That results in an algorithm that operates through two-stage scheduling: a day-ahead planning and a real-time re-scheduling (see Figure 1).

2.2. General Overview and Scope

The MG-management strategy comprises the first two management levels of the hierarchy (home and community). In the first level, the individual household self-consumption maximization is pursued by controlling BESS charge and discharge cycles depending on the relationship between solar production and consumption. In this level, power flows through the smart meter are controlled to avoid outages and maintain compatibility. Once all prosumers have been individually managed, community-level scheduling is developed. In this level, the main goal is the same, maximizing PV plusBESS energy consumption but under an EC vision, i.e., when prosumers’ deficits and surpluses exist within the same hour, these are matched and excess/lacking energy is bid in the DM. If not, the state of charge (SoC) of each prosumer is checked in order to take advantage of or cover any member’s excess or needed energy. If all SoCs are within the operating limits, no bids will be sent; or if, conversely, no exchanges can be scheduled, the excess or lacking energy will be sent as an offer to the operator the day ahead.
Nevertheless, the DM offers sent to the market operator are not definitive because FRR market participation modifies individual SoCs. Therefore, CIM intervention is usually required for two main reasons: to correct the DM bid sent the day before, maintain a secure SoC, and optimize expenses of all prosumers by trading and doing energy arbitrage. This second CIM intervention is part of the strategies developed by the VPP operator. For an optimized real-time operation, information flow between community manager and VPP operator is crucial; therefore, in Section 2.4, the data exchange is detailed.
Regarding the scope of the methodology, it is divided into two main objectives:
  • To obtain extra monthly savings in the electricity bill by aggregating prosumers and offering aFRR services to the TSO. For that aim, as mentioned, optimized energy trading techniques have also been implemented for enhanced operation and revenue maximization;
  • To analyse future scenarios for energy consumers in economic terms within 15 years after evaluating the profitability of the EMS on a year basis. These scenarios are: (1) utility grid consumption or business as usual (BaU); (2) installing only PV panels and participating in the net billing scheme developed recently; (3) adding a BESS to the net billing scheme; and (4) joining an energy community based on the proposed EMS. The developed tool can study all these by switching on/off the community mode, the BESS and/or PV production.
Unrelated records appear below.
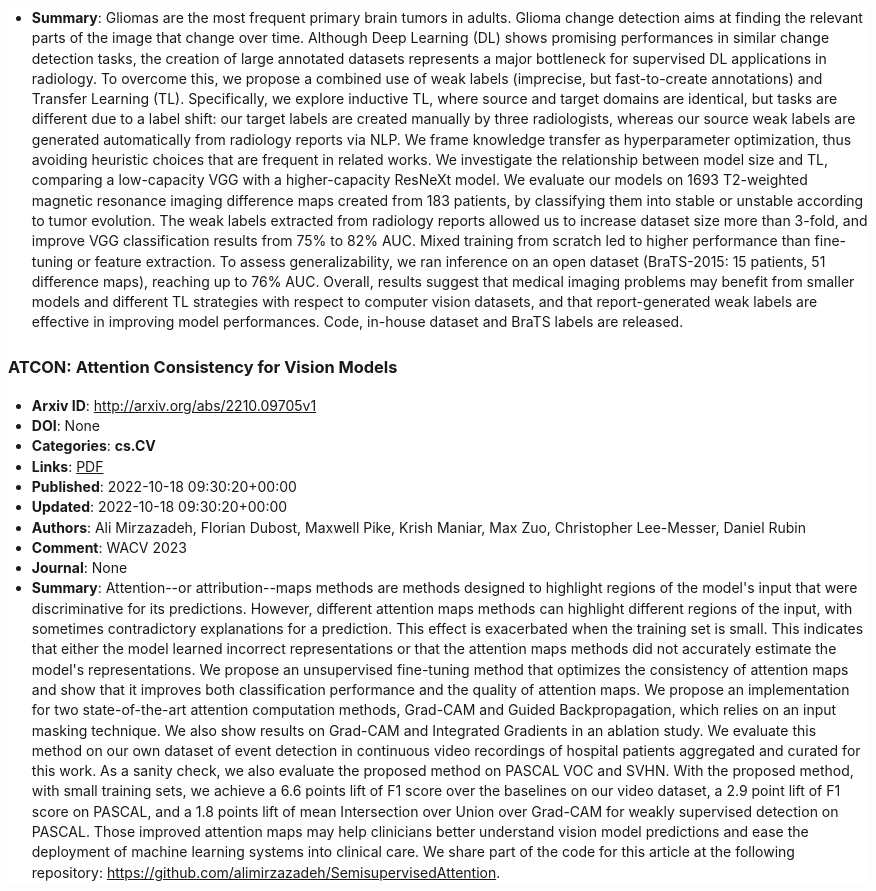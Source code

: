 - **Summary**: Gliomas are the most frequent primary brain tumors in adults. Glioma change detection aims at finding the relevant parts of the image that change over time. Although Deep Learning (DL) shows promising performances in similar change detection tasks, the creation of large annotated datasets represents a major bottleneck for supervised DL applications in radiology. To overcome this, we propose a combined use of weak labels (imprecise, but fast-to-create annotations) and Transfer Learning (TL). Specifically, we explore inductive TL, where source and target domains are identical, but tasks are different due to a label shift: our target labels are created manually by three radiologists, whereas our source weak labels are generated automatically from radiology reports via NLP. We frame knowledge transfer as hyperparameter optimization, thus avoiding heuristic choices that are frequent in related works. We investigate the relationship between model size and TL, comparing a low-capacity VGG with a higher-capacity ResNeXt model. We evaluate our models on 1693 T2-weighted magnetic resonance imaging difference maps created from 183 patients, by classifying them into stable or unstable according to tumor evolution. The weak labels extracted from radiology reports allowed us to increase dataset size more than 3-fold, and improve VGG classification results from 75% to 82% AUC. Mixed training from scratch led to higher performance than fine-tuning or feature extraction. To assess generalizability, we ran inference on an open dataset (BraTS-2015: 15 patients, 51 difference maps), reaching up to 76% AUC. Overall, results suggest that medical imaging problems may benefit from smaller models and different TL strategies with respect to computer vision datasets, and that report-generated weak labels are effective in improving model performances. Code, in-house dataset and BraTS labels are released.



### ATCON: Attention Consistency for Vision Models
- **Arxiv ID**: http://arxiv.org/abs/2210.09705v1
- **DOI**: None
- **Categories**: **cs.CV**
- **Links**: [PDF](http://arxiv.org/pdf/2210.09705v1)
- **Published**: 2022-10-18 09:30:20+00:00
- **Updated**: 2022-10-18 09:30:20+00:00
- **Authors**: Ali Mirzazadeh, Florian Dubost, Maxwell Pike, Krish Maniar, Max Zuo, Christopher Lee-Messer, Daniel Rubin
- **Comment**: WACV 2023
- **Journal**: None
- **Summary**: Attention--or attribution--maps methods are methods designed to highlight regions of the model's input that were discriminative for its predictions. However, different attention maps methods can highlight different regions of the input, with sometimes contradictory explanations for a prediction. This effect is exacerbated when the training set is small. This indicates that either the model learned incorrect representations or that the attention maps methods did not accurately estimate the model's representations. We propose an unsupervised fine-tuning method that optimizes the consistency of attention maps and show that it improves both classification performance and the quality of attention maps. We propose an implementation for two state-of-the-art attention computation methods, Grad-CAM and Guided Backpropagation, which relies on an input masking technique. We also show results on Grad-CAM and Integrated Gradients in an ablation study. We evaluate this method on our own dataset of event detection in continuous video recordings of hospital patients aggregated and curated for this work. As a sanity check, we also evaluate the proposed method on PASCAL VOC and SVHN. With the proposed method, with small training sets, we achieve a 6.6 points lift of F1 score over the baselines on our video dataset, a 2.9 point lift of F1 score on PASCAL, and a 1.8 points lift of mean Intersection over Union over Grad-CAM for weakly supervised detection on PASCAL. Those improved attention maps may help clinicians better understand vision model predictions and ease the deployment of machine learning systems into clinical care. We share part of the code for this article at the following repository: https://github.com/alimirzazadeh/SemisupervisedAttention.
2.3. Definition of the Case of Study’s Scenario

The energy-community object of study is composed of five prosumers who have different consumption profiles among them. Remarkably, all the input data was obtained from real data sources for the November 2021 to November 2022 period. Among these, solar irradiance information was obtained from the weather agency’s website [23] and from the closest weather station to each prosumer, and energy consumption data were obtained from real metering data reported on their distribution-company application [24].
After obtaining the consumption data for each user, the PV and BESSs were sized, and solar production was calculated following common criteria. Solar arrays’ configuration was designed following the solar peak hours (SPH) criterion aiming to obtain an annual solar coverage ratio (SCR) of 100%. Briefly, with this criterion the equivalent hours of maximum daily irradiance (SPH) were obtained with historical hourly irradiance (Gmaxday) data by using Equation (1). Afterwards, the amount of required solar panels was calculated with Equation (2) using yearly mean SPH obtained in 2.1. Finally, monthly mean SCR was calculated using Equation (3):
SPH = (Gmeanday·hday)/Gmaxday,
nPV = (Econ_meanday PPV·ηsyst)/SPHmean,
SCR = (nPV·PPV·ηsyst·SPHmonth)/Econ_meanday,
with Gmeanday being the mean hourly solar irradiance [W/m2], hday the 24 h per day [h], Gmaxday which was considered 1000 [W/m2], nPV the number of PV panels [−], PPV the power of the panel [kW] which was considered 0.3 kW each, ηsyst the efficiency of all the systems [pu] which was considered 90% (i.e., 10% conduction and module losses), SPHmean yearly mean SPHs [h], SPHmonth monthly mean SPHs [h] and Econ_meanday the mean daily consumption of a given household.
The annual PV production has been calculated using Equation (4):
EPV_year = (Etotalyear·ηpanel·Spanel·nPV),
with Etotalyear being the total annual solar irradiance [kW·h/m2], ηpanel the efficiency of each PV panel which was considered 18.2% [pu], Spanel the surface of each PV panel which was considered 1.6 [m2] and nPV the number of PV panels resulting from Equation (2).
For BESS capacity (Ebat) sizing, taking into account self-consumption maximization and aFRR requirement premises, Equation (5) was applied:
Ebat = (Econ_meanday aut)/DoD,
with Econ_meanday being the mean daily consumption of a given household, aut the autonomy required for the battery [fraction of daily hours] (i.e., 0.25 for 6 h) and DoD expected daily depth of discharge [pu].
All data comprising market values were extracted from the Spanish transmission system operator (TSO) database [25], i.e., pool prices, regulated prices, aFRR bands and aFRR prices. Because the data are provided in hour periods, this information was directly included in the algorithm.
In addition, device costs were obtained from a local RES-facility installer for a higher accuracy considering workforce, additional components, the VAT and government grants for the given year.
Table 1 shows the resulting data for each facility once they were sized and each’s PV production was calculated. The given values refer to each location, weather station, contracted power, solar and storage capacities, annual consumption and resulting annual PV production.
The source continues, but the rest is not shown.